Abstract
This page accompanies the ESEM 2017 short paper submission. A version including the R scripts can be found here. The data, redacted to include information only relevant to this study and remove personally identifying information can be found here and here, published here in compliance to clause “non-identifying responses and aggregations thereof will appear in the PI’s research report and potential publications of this research” of informed consent.
A total of 41 persons showed up for the experiment, 21 assigned to the symbolic instrument and 20 to the textual. Out of these 5 are filtered out due to low performance in questions testing their comprehension of concepts presented in the videos and 1 due to an incomplete response. The remaining 35 cases, , 18 in the symbolic and 17 in the textual instrument, are used for the analysis. They are 26 females and 9 males, their ages are predominantly 18-29 and their field of study primarily Business and Economics.
Models are annotated with the column name by which they represented in the data file (C.1, C.2 etc).
Models are annotated with the column name by which they represented in the data file (C.1, C.2 etc).
To measure the distance between participant responses we first map FD, PD, N, PS, FS (their actual responses) to the interval scale \([1,5]\). Then for each of the twenty scenarios and for each group (symbolic vs. textual) we perform all pair-wise comparisons between participant responses \(r_i\) and \(r_j\), \(i,j = 1\ldots N, i\neq j\) to calculate the normalized distance \(|r_i - r_j|/4\); the average of all these \(N(N-1)/2\) distances is considered, \(N\) being the number of participants for each group. The resulting set consists of \(2\) (groups) \(\times\) \(20\) (exercises) \(= 40\) data points each expressing level of total distance between the ratings of every pair of participants.
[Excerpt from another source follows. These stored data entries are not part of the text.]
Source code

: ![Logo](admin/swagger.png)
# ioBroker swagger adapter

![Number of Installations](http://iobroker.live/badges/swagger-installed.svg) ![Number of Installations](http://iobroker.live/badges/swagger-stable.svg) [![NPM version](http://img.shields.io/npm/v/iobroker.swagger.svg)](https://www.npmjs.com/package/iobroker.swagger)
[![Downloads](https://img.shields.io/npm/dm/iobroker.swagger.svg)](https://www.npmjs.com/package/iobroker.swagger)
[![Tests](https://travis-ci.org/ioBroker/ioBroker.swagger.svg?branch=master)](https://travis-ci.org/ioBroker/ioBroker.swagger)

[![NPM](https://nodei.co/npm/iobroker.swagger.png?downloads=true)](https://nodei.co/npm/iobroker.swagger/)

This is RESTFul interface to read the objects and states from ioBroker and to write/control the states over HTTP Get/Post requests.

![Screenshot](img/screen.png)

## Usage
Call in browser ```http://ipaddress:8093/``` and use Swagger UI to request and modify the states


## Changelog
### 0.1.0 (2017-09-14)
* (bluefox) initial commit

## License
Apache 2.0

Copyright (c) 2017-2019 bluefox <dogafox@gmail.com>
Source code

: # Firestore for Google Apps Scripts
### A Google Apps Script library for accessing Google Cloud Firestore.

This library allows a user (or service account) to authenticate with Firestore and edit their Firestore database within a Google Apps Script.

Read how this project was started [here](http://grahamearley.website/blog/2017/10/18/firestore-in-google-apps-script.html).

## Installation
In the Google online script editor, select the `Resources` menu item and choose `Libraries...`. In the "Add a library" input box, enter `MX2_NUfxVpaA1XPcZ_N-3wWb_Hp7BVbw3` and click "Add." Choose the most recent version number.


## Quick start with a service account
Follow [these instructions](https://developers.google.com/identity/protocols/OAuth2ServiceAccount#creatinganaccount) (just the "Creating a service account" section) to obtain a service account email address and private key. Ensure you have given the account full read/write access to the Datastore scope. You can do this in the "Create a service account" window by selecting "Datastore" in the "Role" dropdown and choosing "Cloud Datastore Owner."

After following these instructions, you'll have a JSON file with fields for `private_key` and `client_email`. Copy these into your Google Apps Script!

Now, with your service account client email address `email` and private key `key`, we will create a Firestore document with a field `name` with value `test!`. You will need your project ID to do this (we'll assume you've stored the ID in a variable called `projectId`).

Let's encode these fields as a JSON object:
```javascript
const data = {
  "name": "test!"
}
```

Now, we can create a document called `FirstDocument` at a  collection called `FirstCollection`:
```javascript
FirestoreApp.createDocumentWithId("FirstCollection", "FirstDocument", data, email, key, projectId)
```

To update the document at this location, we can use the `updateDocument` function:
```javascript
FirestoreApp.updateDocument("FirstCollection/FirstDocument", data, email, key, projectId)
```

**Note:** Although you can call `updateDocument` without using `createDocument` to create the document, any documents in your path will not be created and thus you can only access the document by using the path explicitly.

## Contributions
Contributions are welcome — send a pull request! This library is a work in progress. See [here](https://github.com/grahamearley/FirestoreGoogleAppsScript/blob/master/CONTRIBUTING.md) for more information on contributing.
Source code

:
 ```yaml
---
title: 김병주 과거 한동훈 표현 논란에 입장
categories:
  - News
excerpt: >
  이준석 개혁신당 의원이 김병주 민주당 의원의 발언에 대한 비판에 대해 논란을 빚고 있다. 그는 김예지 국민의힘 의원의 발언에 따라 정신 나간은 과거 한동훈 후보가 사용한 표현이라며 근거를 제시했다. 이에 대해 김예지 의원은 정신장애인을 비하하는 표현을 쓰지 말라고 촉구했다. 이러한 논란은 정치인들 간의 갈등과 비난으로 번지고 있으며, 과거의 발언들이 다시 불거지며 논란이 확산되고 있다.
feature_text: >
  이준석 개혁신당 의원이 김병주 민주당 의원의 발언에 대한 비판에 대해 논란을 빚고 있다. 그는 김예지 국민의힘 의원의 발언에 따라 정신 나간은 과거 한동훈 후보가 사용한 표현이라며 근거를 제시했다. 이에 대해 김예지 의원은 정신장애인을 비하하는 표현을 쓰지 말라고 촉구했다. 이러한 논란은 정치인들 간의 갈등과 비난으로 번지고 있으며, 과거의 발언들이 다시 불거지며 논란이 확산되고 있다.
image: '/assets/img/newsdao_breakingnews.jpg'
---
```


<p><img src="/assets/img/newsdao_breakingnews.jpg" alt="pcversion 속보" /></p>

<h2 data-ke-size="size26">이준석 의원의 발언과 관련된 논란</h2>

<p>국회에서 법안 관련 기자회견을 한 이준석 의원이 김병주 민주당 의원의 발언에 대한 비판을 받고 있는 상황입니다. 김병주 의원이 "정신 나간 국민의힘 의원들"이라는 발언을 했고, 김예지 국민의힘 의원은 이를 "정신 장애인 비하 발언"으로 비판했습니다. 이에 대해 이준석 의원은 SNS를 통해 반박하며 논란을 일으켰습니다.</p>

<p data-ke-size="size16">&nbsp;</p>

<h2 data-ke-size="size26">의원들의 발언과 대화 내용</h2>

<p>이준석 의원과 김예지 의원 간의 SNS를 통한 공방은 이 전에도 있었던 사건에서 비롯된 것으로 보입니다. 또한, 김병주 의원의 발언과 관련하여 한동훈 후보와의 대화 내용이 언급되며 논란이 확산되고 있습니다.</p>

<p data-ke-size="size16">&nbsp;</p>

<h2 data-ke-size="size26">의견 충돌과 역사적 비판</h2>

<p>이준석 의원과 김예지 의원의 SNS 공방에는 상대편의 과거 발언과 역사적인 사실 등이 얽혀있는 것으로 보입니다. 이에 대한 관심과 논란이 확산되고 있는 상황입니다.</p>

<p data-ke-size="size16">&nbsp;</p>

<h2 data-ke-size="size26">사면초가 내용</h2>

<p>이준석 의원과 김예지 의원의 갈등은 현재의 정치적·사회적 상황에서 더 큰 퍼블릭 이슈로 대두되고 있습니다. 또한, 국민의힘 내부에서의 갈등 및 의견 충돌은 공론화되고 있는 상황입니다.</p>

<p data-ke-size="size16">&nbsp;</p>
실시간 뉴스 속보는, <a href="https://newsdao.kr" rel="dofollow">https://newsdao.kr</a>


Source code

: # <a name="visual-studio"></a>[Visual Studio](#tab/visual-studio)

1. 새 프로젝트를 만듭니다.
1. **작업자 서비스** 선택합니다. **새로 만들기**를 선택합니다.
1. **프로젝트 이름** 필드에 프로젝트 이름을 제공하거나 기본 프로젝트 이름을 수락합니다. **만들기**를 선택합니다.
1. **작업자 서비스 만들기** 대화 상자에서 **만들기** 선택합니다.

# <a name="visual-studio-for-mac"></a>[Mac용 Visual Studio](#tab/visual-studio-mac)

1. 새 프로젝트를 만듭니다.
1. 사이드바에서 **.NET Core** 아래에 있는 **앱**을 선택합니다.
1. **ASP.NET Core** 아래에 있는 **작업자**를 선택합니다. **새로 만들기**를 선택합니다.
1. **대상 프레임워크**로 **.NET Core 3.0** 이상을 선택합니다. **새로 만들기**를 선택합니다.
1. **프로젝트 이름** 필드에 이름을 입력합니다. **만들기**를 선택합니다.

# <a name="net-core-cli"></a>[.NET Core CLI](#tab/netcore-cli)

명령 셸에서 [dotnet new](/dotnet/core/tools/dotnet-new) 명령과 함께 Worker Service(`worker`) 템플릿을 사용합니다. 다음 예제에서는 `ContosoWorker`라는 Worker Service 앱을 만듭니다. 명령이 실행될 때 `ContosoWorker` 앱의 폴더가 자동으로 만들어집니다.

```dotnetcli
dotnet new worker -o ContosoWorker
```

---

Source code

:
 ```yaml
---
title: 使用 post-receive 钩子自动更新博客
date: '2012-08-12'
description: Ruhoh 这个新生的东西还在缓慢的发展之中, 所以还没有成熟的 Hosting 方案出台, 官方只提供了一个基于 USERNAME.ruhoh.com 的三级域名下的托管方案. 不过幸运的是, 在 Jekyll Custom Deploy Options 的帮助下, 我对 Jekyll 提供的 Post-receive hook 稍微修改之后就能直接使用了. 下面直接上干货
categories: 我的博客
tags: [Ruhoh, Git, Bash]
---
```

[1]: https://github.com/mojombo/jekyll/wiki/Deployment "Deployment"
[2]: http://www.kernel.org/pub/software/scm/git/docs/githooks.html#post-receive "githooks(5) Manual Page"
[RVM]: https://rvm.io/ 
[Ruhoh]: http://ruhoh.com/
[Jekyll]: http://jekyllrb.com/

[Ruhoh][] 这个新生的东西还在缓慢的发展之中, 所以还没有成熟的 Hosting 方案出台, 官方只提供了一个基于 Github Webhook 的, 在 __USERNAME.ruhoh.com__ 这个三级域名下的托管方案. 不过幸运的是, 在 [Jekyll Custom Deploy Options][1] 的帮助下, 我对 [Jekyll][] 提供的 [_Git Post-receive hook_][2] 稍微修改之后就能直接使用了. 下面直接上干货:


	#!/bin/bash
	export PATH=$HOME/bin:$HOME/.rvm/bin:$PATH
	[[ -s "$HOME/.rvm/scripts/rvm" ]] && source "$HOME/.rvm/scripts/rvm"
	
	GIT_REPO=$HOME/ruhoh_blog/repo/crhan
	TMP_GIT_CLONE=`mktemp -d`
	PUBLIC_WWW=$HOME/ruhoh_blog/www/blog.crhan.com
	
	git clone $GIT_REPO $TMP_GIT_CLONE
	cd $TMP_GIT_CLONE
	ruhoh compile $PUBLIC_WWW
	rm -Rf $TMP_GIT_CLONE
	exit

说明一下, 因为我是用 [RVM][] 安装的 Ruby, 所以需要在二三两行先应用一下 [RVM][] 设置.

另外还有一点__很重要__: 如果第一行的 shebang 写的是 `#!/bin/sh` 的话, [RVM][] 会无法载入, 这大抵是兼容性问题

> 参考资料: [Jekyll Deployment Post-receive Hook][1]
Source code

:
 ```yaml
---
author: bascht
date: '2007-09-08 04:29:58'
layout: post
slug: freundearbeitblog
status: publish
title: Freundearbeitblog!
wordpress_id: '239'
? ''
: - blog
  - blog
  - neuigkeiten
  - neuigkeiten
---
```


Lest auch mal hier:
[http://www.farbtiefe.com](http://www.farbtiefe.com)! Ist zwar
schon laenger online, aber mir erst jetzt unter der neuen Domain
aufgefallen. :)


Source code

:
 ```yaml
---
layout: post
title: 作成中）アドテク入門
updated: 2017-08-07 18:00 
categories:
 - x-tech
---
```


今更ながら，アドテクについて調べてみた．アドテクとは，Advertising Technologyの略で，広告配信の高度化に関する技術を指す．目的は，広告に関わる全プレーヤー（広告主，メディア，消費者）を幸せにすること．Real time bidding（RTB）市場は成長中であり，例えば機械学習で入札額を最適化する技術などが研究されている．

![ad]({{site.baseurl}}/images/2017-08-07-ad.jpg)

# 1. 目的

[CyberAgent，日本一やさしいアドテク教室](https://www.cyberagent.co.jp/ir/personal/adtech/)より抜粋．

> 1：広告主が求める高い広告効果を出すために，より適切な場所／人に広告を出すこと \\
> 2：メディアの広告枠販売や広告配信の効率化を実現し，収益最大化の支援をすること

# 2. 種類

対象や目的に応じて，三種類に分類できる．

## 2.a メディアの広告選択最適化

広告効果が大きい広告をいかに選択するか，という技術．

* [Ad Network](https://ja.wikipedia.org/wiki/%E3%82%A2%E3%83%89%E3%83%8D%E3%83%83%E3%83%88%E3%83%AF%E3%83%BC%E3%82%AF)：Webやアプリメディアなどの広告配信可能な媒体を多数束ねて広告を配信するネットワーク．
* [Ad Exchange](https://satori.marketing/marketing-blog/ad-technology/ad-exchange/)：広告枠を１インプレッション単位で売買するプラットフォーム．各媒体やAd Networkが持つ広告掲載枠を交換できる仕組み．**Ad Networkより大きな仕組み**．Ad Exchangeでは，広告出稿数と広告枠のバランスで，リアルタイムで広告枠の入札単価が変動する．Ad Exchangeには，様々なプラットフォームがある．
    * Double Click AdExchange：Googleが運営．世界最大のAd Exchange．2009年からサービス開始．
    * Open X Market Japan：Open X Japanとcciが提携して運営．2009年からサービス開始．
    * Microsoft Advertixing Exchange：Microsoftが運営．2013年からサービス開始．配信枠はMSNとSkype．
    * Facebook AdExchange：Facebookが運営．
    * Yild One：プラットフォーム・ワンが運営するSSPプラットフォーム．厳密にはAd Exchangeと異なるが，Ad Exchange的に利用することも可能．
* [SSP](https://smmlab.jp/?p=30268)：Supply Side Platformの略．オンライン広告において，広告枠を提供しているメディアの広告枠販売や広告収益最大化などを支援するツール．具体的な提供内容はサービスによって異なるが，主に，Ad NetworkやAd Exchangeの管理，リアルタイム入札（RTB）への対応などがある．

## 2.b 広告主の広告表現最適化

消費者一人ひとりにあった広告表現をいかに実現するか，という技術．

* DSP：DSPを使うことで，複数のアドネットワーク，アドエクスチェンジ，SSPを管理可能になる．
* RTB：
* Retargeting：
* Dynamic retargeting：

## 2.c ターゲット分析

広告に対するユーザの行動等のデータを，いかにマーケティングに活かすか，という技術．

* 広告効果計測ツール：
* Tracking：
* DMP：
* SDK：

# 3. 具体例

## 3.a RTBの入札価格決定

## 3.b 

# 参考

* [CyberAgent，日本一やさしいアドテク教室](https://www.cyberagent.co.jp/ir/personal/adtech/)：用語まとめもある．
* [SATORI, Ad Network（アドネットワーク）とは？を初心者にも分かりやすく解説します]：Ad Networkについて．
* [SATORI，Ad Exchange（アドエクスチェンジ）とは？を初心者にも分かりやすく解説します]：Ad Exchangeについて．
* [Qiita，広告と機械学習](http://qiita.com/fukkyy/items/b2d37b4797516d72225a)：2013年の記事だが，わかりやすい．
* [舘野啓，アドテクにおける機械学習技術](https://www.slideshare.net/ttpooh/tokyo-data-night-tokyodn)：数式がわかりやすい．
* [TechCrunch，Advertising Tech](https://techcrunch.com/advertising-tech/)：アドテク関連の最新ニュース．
There is an obvious difference between positive and negative contributions, the latter yielding more disagreement. An effect can also be seen in intensity yet more subtle. Interestingly, a greater level of agreement appears to emerge in symbolic representations, especially in positive contributions.
In these two graphs we compare models in which the origin has a positive contribution with those whose origin has a negative one. Responses associated with models in which the satisfaction of the origin is “no information” (N) are omitted.
While a possible effect of the group (symbolic vs. textual) is very subtle, there is a clearer effect can be seen in the figure on the right: denial of origin is always a source of disagreement. The difference is more pronounced in the positive contributions where the disagreement is nevertheless generally less.
To measure the distance between the participant responses and the normative ones according to the formal semantics (or simply the accuracy of the participants’ responses), we again coded both responses to the scale \([1,5]\) which we interpreted as interval. For each single response \(i\) on exercise \(j\) two distances are calculated: relative distance \(d_i = obs_{ij} - norm_j\) and absolute distance \(|d_i|\). When the former is positive participants overestimate satisfaction of the destination and vice-versa.
In the top left figure pp,p,n,nn stand for “\(++\)”,“\(+\)”,“\(-\)”,“\(--\)” or make, help, hurt, break depending on the group considered. In the same figure it is clear that with positive labels responses satisfaction of the destination goal is overestimated and with negative is underestimated.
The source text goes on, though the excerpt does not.